(Collected data)

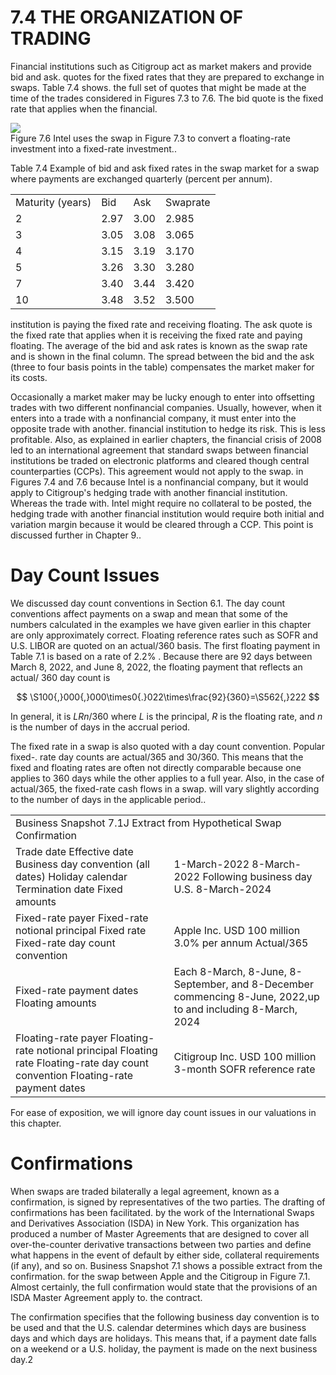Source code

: # 7.4 THE ORGANIZATION OF TRADING  

Financial institutions such as Citigroup act as market makers and provide bid and ask. quotes for the fixed rates that they are prepared to exchange in swaps. Table 7.4 shows. the full set of quotes that might be made at the time of the trades considered in Figures 7.3 to 7.6. The bid quote is the fixed rate that applies when the financial.  

![](b66153b39056401dc665083c4d065473a6bca231cb9164b6986da6c4c59a6ed1.jpg)  
Figure 7.6 Intel uses the swap in Figure 7.3 to convert a floating-rate investment into a fixed-rate investment..  

Table 7.4  Example of bid and ask fixed rates in the swap market for a swap where payments are exchanged quarterly (percent per annum).   


<html><body><table><tr><td>Maturity (years)</td><td>Bid</td><td>Ask</td><td>Swaprate</td></tr><tr><td>2</td><td>2.97</td><td>3.00</td><td>2.985</td></tr><tr><td>3</td><td>3.05</td><td>3.08</td><td>3.065</td></tr><tr><td>4</td><td>3.15</td><td>3.19</td><td>3.170</td></tr><tr><td>5</td><td>3.26</td><td>3.30</td><td>3.280</td></tr><tr><td>7</td><td>3.40</td><td>3.44</td><td>3.420</td></tr><tr><td>10</td><td>3.48</td><td>3.52</td><td>3.500</td></tr></table></body></html>  

institution is paying the fixed rate and receiving floating. The ask quote is the fixed rate that applies when it is receiving the fixed rate and paying floating. The average of the bid and ask rates is known as the swap rate and is shown in the final column. The spread between the bid and the ask (three to four basis points in the table) compensates the market maker for its costs.  

Occasionally a market maker may be lucky enough to enter into offsetting trades with two different nonfinancial companies. Usually, however, when it enters into a trade with a nonfinancial company, it must enter into the opposite trade with another. financial institution to hedge its risk. This is less profitable. Also, as explained in earlier chapters, the financial crisis of 2008 led to an international agreement that standard swaps between financial institutions be traded on electronic platforms and cleared though central counterparties (CCPs). This agreement would not apply to the swap. in Figures 7.4 and 7.6 because Intel is a nonfinancial company, but it would apply to Citigroup's hedging trade with another financial institution. Whereas the trade with. Intel might require no collateral to be posted, the hedging trade with another financial institution would require both initial and variation margin because it would be cleared through a CCP. This point is discussed further in Chapter 9..  

# Day Count Issues  

We discussed day count conventions in Section 6.1. The day count conventions affect payments on a swap and mean that some of the numbers calculated in the examples we have given earlier in this chapter are only approximately correct. Floating reference rates such as SOFR and U.S. LIBOR are quoted on an actual/360 basis. The first floating payment in Table 7.1 is based on a rate of $2.2\%$ . Because there are 92 days between March 8, 2022, and June 8, 2022, the floating payment that reflects an actual/ 360 day count is  

$$
\S100{,}000{,}000\times0{.}022\times\frac{92}{360}=\S562{,}222
$$  

In general, it is $L R n/360$ where $L$ is the principal, $R$ is the floating rate, and $n$ is the number of days in the accrual period.  

The fixed rate in a swap is also quoted with a day count convention. Popular fixed-. rate day counts are actual/365 and 30/360. This means that the fixed and floating rates are often not directly comparable because one applies to 360 days while the other applies to a full year. Also, in the case of actual/365, the fixed-rate cash flows in a swap. will vary slightly according to the number of days in the applicable period..  

<html><body><table><tr><td colspan="2">Business Snapshot 7.1J Extract from Hypothetical Swap Confirmation</td></tr><tr><td>Trade date Effective date Business day convention (all dates) Holiday calendar Termination date Fixed amounts</td><td>1-March-2022 8-March-2022 Following business day U.S. 8-March-2024</td></tr><tr><td>Fixed-rate payer Fixed-rate notional principal Fixed rate Fixed-rate day count convention</td><td>Apple Inc. USD 100 million 3.0% per annum Actual/365</td></tr><tr><td>Fixed-rate payment dates Floating amounts</td><td>Each 8-March, 8-June, 8-September, and 8-December commencing 8-June, 2022,up to and including 8-March, 2024</td></tr><tr><td>Floating-rate payer Floating-rate notional principal Floating rate Floating-rate day count convention Floating-rate payment dates</td><td>Citigroup Inc. USD 100 million 3-month SOFR reference rate</td></tr></table></body></html>  

For ease of exposition, we will ignore day count issues in our valuations in this chapter.  

# Confirmations  

When swaps are traded bilaterally a legal agreement, known as a confirmation, is signed by representatives of the two parties. The drafting of confirmations has been facilitated. by the work of the International Swaps and Derivatives Association (ISDA) in New York. This organization has produced a number of Master Agreements that are designed to cover all over-the-counter derivative transactions between two parties and define what happens in the event of default by either side, collateral requirements (if any), and so on. Business Snapshot 7.1 shows a possible extract from the confirmation. for the swap between Apple and the Citigroup in Figure 7.1. Almost certainly, the full confirmation would state that the provisions of an ISDA Master Agreement apply to. the contract.  

The confirmation specifies that the following business day convention is to be used and that the U.S. calendar determines which days are business days and which days are holidays. This means that, if a payment date falls on a weekend or a U.S. holiday, the payment is made on the next business day.2  
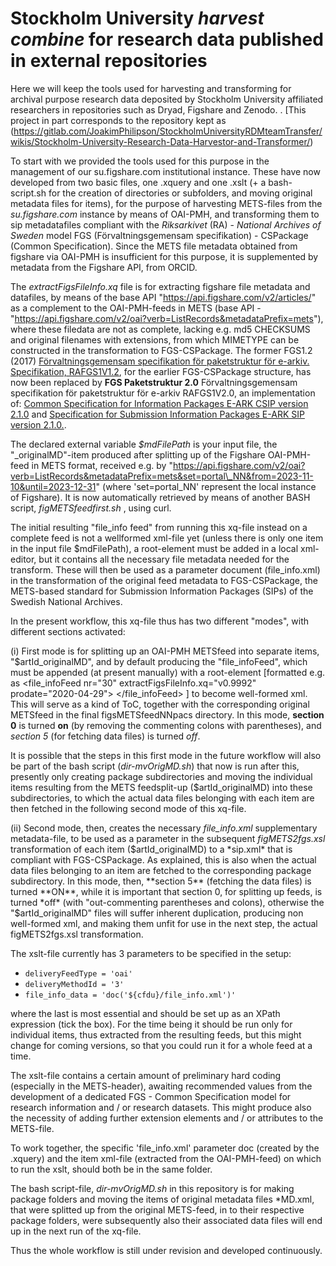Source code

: ﻿# Stockholm University _harvest combine_ for research data published in external repositories   

Here we will keep the tools used for harvesting and transforming for archival purpose research data deposited by Stockholm University affiliated researchers in repositories such as Dryad, Figshare and  Zenodo.
.
\[This project in part corresponds to the repository kept as (https://gitlab.com/JoakimPhilipson/StockholmUniversityRDMteamTransfer/wikis/Stockholm-University-Research-Data-Harvestor-and-Transformer/)

To start with we provided the tools used for this purpose in the management of our su.figshare.com institutional instance. These have now developed from two basic files, one .xquery and one .xslt (+ a bash-script.sh for the creation of directories or subfolders, and moving original metadata files for items), for the purpose of harvesting METS-files from the *su.figshare.com* instance by means of OAI-PMH, and transforming them to sip metadatafiles compliant with the *Riksarkivet* (RA) - *National Archives of Sweden* model FGS (Förvaltningsgemensam specifikation) - CSPackage (Common Specification). Since the METS file metadata obtained from figshare via OAI-PMH is insufficient for this purpose, it is supplemented by metadata from the Figshare API, from ORCID.

The _extractFigsFileInfo.xq_ file is for extracting figshare file metadata and datafiles, by means of the base API "https://api.figshare.com/v2/articles/" as a complement to the OAI-PMH-feeds in METS (base API - "https://api.figshare.com/v2/oai?verb=ListRecords&metadataPrefix=mets"), where these filedata are not as complete, lacking e.g. md5 CHECKSUMS and original filenames with extensions, from which MIMETYPE can be constructed in the transformation to FGS-CSPackage. The former FGS1.2 (2017) [Förvaltningsgemensam specifikation för paketstruktur för e-arkiv. Specifikation, RAFGS1V1.2](https://riksarkivet.se/Media/pdf-filer/doi-t/FGS_Paketstruktur_RAFGS1V1_2.pdf), for the earlier FGS-CSPackage structure, has now been replaced by **FGS Paketstruktur 2.0** Förvaltningsgemensam specifikation för paketstruktur för e-arkiv RAFGS1V2.0, an implementation of: [Common Specification for Information Packages E-ARK CSIP version 2.1.0](https://earkcsip.dilcis.eu/pdf/eark-csip.pdf) and [Specification for Submission Information Packages E-ARK SIP version 2.1.0.](https://earksip.dilcis.eu/pdf/eark-sip.pdf). 

The declared external variable _$mdFilePath_ is your input file, the "\_originalMD"-item produced after splitting up of the Figshare OAI-PMH-feed in METS format, received e.g.  by "https://api.figshare.com/v2/oai?verb=ListRecords&metadataPrefix=mets&set=portal\_NN&from=2023-11-10&until=2023-12-31" (where 'set=portal\_NN' represent the local instance of Figshare). It is now automatically retrieved by means of another BASH script, _figMETSfeedfirst.sh_ , using curl. 

The initial resulting "file\_info feed" from running this xq-file instead on a complete feed is not a wellformed xml-file yet (unless there is only one item in the input file $mdFilePath), a root-element must be added in a local xml-editor, but it contains all the necessary file metadata needed for the transform. These will then be used as a parameter document (file_info.xml) in the transformation of the original feed metadata to FGS-CSPackage, the METS-based standard for Submission Information Packages (SIPs) of the Swedish National Archives. 

In the present workflow, this xq-file thus has two different "modes", with different sections activated:

(i) First mode is for splitting up an OAI-PMH METSfeed into separate items, "$artId\_originalMD", and by default producing the "file_infoFeed", which must be appended (at present manually) with a root-element [formatted e.g. as <file\_infoFeed nr="30" extractFigsFileInfo.xq="v0.9992" prodate="2020-04-29"> </file_infoFeed> ] to become well-formed xml. This will serve as a kind of ToC, together with the corresponding original METSfeed in the final figsMETSfeedNNpacs directory.
In this mode, **section 0** is turned **on** (by removing the commenting  colons with parentheses), and *section 5* (for fetching data files) is turned *off*.

It is possible that the steps in this first mode in the future workflow will also be part of the bash script (*dir-mvOrigMD.sh*) that now is run after this, presently only creating package subdirectories and moving the individual items resulting from the METS feedsplit-up ($artId_originalMD) into these subdirectories, to which the actual data files belonging with each item are then fetched in the following second mode of this xq-file.

(ii) Second mode, then, creates the necessary _file\_info.xml_ supplementary metadata-file, to be used as a parameter in the subsequent *figMETS2fgs.xsl* transformation of each item ($artId_originalMD) to a *sip.xml* that is compliant with FGS-CSPackage. As explained, this is also when the actual data files belonging to an item are fetched to the corresponding package subdirectory.
In this mode, then, **section 5** (fetching the data files) is turned **ON**, while it is important that section 0, for splitting up feeds, is turned *off* (with "out-commenting parentheses and colons), otherwise the "$artId_originalMD" files will suffer inherent duplication, producing non well-formed xml, and making them unfit for use in the next step, the actual figMETS2fgs.xsl transformation.

The xslt-file currently has 3 parameters to be specified in the setup:

* `deliveryFeedType = 'oai'` 
* `deliveryMethodId = '3' `
* `file_info_data = 'doc('${cfdu}/file_info.xml')'`

where the last is most essential and should be set up as an XPath expression (tick the box). For the time being it should be run only for individual items, thus extracted from the resulting feeds, but this might change for coming versions, so that you could run it for a whole feed at a time.

The xslt-file contains a certain amount of preliminary hard coding (especially in the METS-header), awaiting recommended values from the development of a dedicated FGS - Common Specification model for research information and / or research datasets. This might produce also the necessity of adding further extension elements and / or attributes to the METS-file.

To work together, the specific 'file_info.xml' parameter doc (created by the .xquery) and the item xml-file (extracted from the OAI-PMH-feed) on which to run the xslt, should both be in the same folder.

The bash script-file, *dir-mvOrigMD.sh* in this repository is for making package folders and moving the items of original metadata files \*MD.xml, that were splitted up from the original METS-feed, in to their respective package folders, were subsequently also their associated data files will end up in the next run of the xq-file.

Thus the whole workflow is still under revision and developed continuously.
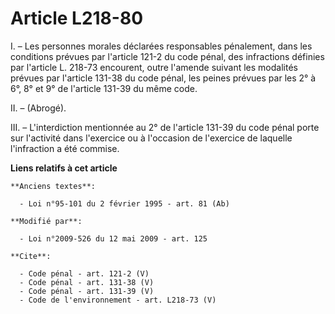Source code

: # Article L218-80

I. – Les personnes morales déclarées responsables pénalement, dans les conditions prévues par l'article 121-2 du code pénal,
des infractions définies par l'article L. 218-73 encourent, outre l'amende suivant les modalités prévues par l'article 131-38
du code pénal, les peines prévues par les 2° à 6°, 8° et 9° de l'article 131-39 du même code. 

II. – (Abrogé). 

III. – L'interdiction mentionnée au 2° de l'article 131-39 du code pénal porte sur l'activité dans l'exercice ou à l'occasion
de l'exercice de laquelle l'infraction a été commise.

**Liens relatifs à cet article**

	**Anciens textes**:

	  - Loi n°95-101 du 2 février 1995 - art. 81 (Ab)

	**Modifié par**:

	  - Loi n°2009-526 du 12 mai 2009 - art. 125

	**Cite**:

	  - Code pénal - art. 121-2 (V)
	  - Code pénal - art. 131-38 (V)
	  - Code pénal - art. 131-39 (V)
	  - Code de l'environnement - art. L218-73 (V)
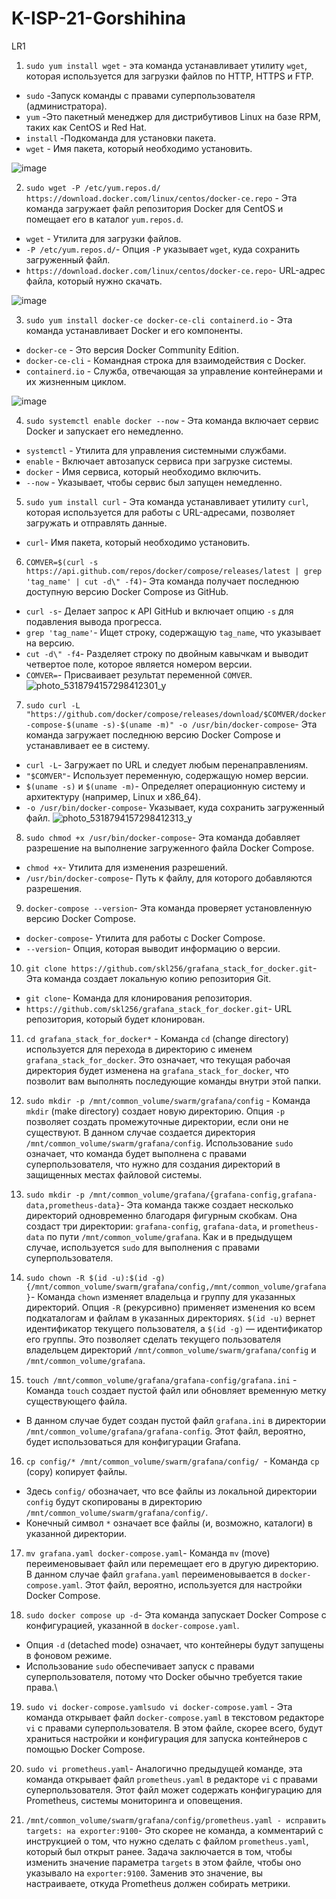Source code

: # K-ISP-21-Gorshihina
LR1

1. `sudo yum install wget` - эта команда устанавливает утилиту `wget`, которая используется для загрузки файлов по HTTP, HTTPS и FTP. 
- `sudo` -Запуск команды с правами суперпользователя (администратора).
- `yum` -Это пакетный менеджер для дистрибутивов Linux на базе RPM, таких как CentOS и Red Hat.
- `install` -Подкоманда для установки пакета.
- `wget` - Имя пакета, который необходимо установить.

 ![image](https://github.com/user-attachments/assets/06a75246-c870-4c77-b3ec-20e37544de64)


2. `sudo wget -P /etc/yum.repos.d/ https://download.docker.com/linux/centos/docker-ce.repo` - Эта команда загружает файл репозитория Docker для CentOS и помещает его в каталог `yum.repos.d`.

- `wget` - Утилита для загрузки файлов.
- `-P /etc/yum.repos.d/`- Опция `-P` указывает `wget`, куда сохранить загруженный файл.
- `https://download.docker.com/linux/centos/docker-ce.repo`- URL-адрес файла, который нужно скачать.

 ![image](https://github.com/user-attachments/assets/6b5535df-6503-4365-b649-4cdcba2a82f2)

  
3. `sudo yum install docker-ce docker-ce-cli containerd.io` - Эта команда устанавливает Docker и его компоненты.
- `docker-ce` -  Это версия Docker Community Edition.
- `docker-ce-cli` - Командная строка для взаимодействия с Docker.
- `containerd.io` - Служба, отвечающая за управление контейнерами и их жизненным циклом.

 ![image](https://github.com/user-attachments/assets/ce5f6fb7-89a7-4ab6-aeaa-e0b7a2f37d17)
 
  
4. `sudo systemctl enable docker --now` - Эта команда включает сервис Docker и запускает его немедленно.  
- `systemctl` - Утилита для управления системными службами.
- `enable` - Включает автозапуск сервиса при загрузке системы.
- `docker` -  Имя сервиса, который необходимо включить.
- `--now` -  Указывает, чтобы сервис был запущен немедленно.

5. `sudo yum install curl` - Эта команда устанавливает утилиту `curl`, которая используется для работы с URL-адресами, позволяет загружать и отправлять данные.
- `curl`-  Имя пакета, который необходимо установить.

6. `COMVER=$(curl -s https://api.github.com/repos/docker/compose/releases/latest | grep 'tag_name' | cut -d\" -f4)`- Эта команда получает последнюю доступную версию Docker Compose из GitHub.
- `curl -s`- Делает запрос к API GitHub и включает опцию `-s` для подавления вывода прогресса.
- `grep 'tag_name'`- Ищет строку, содержащую `tag_name`, что указывает на версию.
- `cut -d\" -f4`- Разделяет строку по двойным кавычкам и выводит четвертое поле, которое является номером версии.
- `COMVER=`- Присваивает результат переменной `COMVER`.
![photo_5318794157298412301_y](https://github.com/user-attachments/assets/872c3776-3381-479f-a243-09a8c047760d)


7. `sudo curl -L "https://github.com/docker/compose/releases/download/$COMVER/docker-compose-$(uname -s)-$(uname -m)" -o /usr/bin/docker-compose`- Эта команда загружает последнюю версию Docker Compose и устанавливает ее в систему.
- `curl -L`- Загружает по URL и следует любым перенаправлениям.
- `"$COMVER"`- Использует переменную, содержащую номер версии.
- `$(uname -s)` и `$(uname -m)`-  Определяет операционную систему и архитектуру (например, Linux и x86_64).
- `-o /usr/bin/docker-compose`- Указывает, куда сохранить загруженный файл.
![photo_5318794157298412313_y](https://github.com/user-attachments/assets/070d41d5-2fc4-4567-8309-c36dd807a229)


8. `sudo chmod +x /usr/bin/docker-compose`- Эта команда добавляет разрешение на выполнение загруженного файла Docker Compose. 
- `chmod +x`-  Утилита для изменения разрешений.
- `/usr/bin/docker-compose`- Путь к файлу, для которого добавляются разрешения.

9. `docker-compose --version`- Эта команда проверяет установленную версию Docker Compose.
- `docker-compose`- Утилита для работы с Docker Compose.
- `--version`- Опция, которая выводит информацию о версии.

10. `git clone https://github.com/skl256/grafana_stack_for_docker.git`- Эта команда создает локальную копию репозитория Git.
- `git clone`- Команда для клонирования репозитория.
- `https://github.com/skl256/grafana_stack_for_docker.git`- URL репозитория, который будет клонирован.

11. `cd grafana_stack_for_docker*` - Команда `cd` (change directory) используется для перехода в директорию с именем `grafana_stack_for_docker`. Это означает, что текущая рабочая директория будет изменена на `grafana_stack_for_docker`, что позволит вам выполнять последующие команды внутри этой папки.

12. `sudo mkdir -p /mnt/common_volume/swarm/grafana/config` - Команда `mkdir` (make directory) создает новую директорию.
 Опция `-p` позволяет создать промежуточные директории, если они не существуют. В данном случае создается директория `/mnt/common_volume/swarm/grafana/config`.
 Использование `sudo` означает, что команда будет выполнена с правами суперпользователя, что нужно для создания директорий в защищенных местах файловой системы.

13. `sudo mkdir -p /mnt/common_volume/grafana/{grafana-config,grafana-data,prometheus-data}`- Эта команда также создает несколько директорий одновременно благодаря фигурным скобкам. Она создаст три директории: `grafana-config`, `grafana-data`, и `prometheus-data` по пути `/mnt/common_volume/grafana`. Как и в предыдущем случае, используется `sudo` для выполнения с правами суперпользователя.

14. `sudo chown -R $(id -u):$(id -g) {/mnt/common_volume/swarm/grafana/config,/mnt/common_volume/grafana}`- Команда `chown` изменяет владельца и группу для указанных директорий. Опция `-R` (рекурсивно) применяет изменения ко всем подкаталогам и файлам в указанных директориях.
`$(id -u)` вернет идентификатор текущего пользователя, а `$(id -g)` — идентификатор его группы. Это позволяет сделать текущего пользователя владельцем директорий `/mnt/common_volume/swarm/grafana/config` и `/mnt/common_volume/grafana`.

15. `touch /mnt/common_volume/grafana/grafana-config/grafana.ini` - Команда `touch` создает пустой файл или обновляет временную метку существующего файла.
- В данном случае будет создан пустой файл `grafana.ini` в директории `/mnt/common_volume/grafana/grafana-config`. Этот файл, вероятно, будет использоваться для конфигурации Grafana.

16. `cp config/* /mnt/common_volume/swarm/grafana/config/ `- Команда `cp` (copy) копирует файлы.
- Здесь `config/` обозначает, что все файлы из локальной директории `config` будут скопированы в директорию `/mnt/common_volume/swarm/grafana/config/`.
- Конечный символ `*` означает все файлы (и, возможно, каталоги) в указанной директории.

17. `mv grafana.yaml docker-compose.yaml`- Команда `mv` (move) переименовывает файл или перемещает его в другую директорию. В данном случае файл `grafana.yaml` переименовывается в `docker-compose.yaml`. Этот файл, вероятно, используется для настройки Docker Compose.

18. `sudo docker compose up -d`- Эта команда запускает Docker Compose с конфигурацией, указанной в `docker-compose.yaml`.
- Опция `-d` (detached mode) означает, что контейнеры будут запущены в фоновом режиме.
- Использование `sudo` обеспечивает запуск с правами суперпользователя, потому что Docker обычно требуется такие права.\

19. `sudo vi docker-compose.yamlsudo vi docker-compose.yaml` - Эта команда открывает файл `docker-compose.yaml` в текстовом редакторе `vi` с правами суперпользователя. В этом файле, скорее всего, будут храниться настройки и конфигурация для запуска контейнеров с помощью Docker Compose.

20. `sudo vi prometheus.yaml`- Аналогично предыдущей команде, эта команда открывает файл `prometheus.yaml` в редакторе `vi` с правами суперпользователя. Этот файл может содержать конфигурацию для Prometheus, системы мониторинга и оповещения.

21. `/mnt/common_volume/swarm/grafana/config/prometheus.yaml - исправить targets: на exporter:9100`- Это скорее не команда, а комментарий с инструкцией о том, что нужно сделать с файлом `prometheus.yaml`, который был открыт ранее. Задача заключается в том, чтобы изменить значение параметра `targets` в этом файле, чтобы оно указывало на `exporter:9100`. Заменив это значение, вы настраиваете, откуда Prometheus должен собирать метрики.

Your instructions
Work out the number of lines in the records containing the word "скорее". Write only that number.

Exercise result
2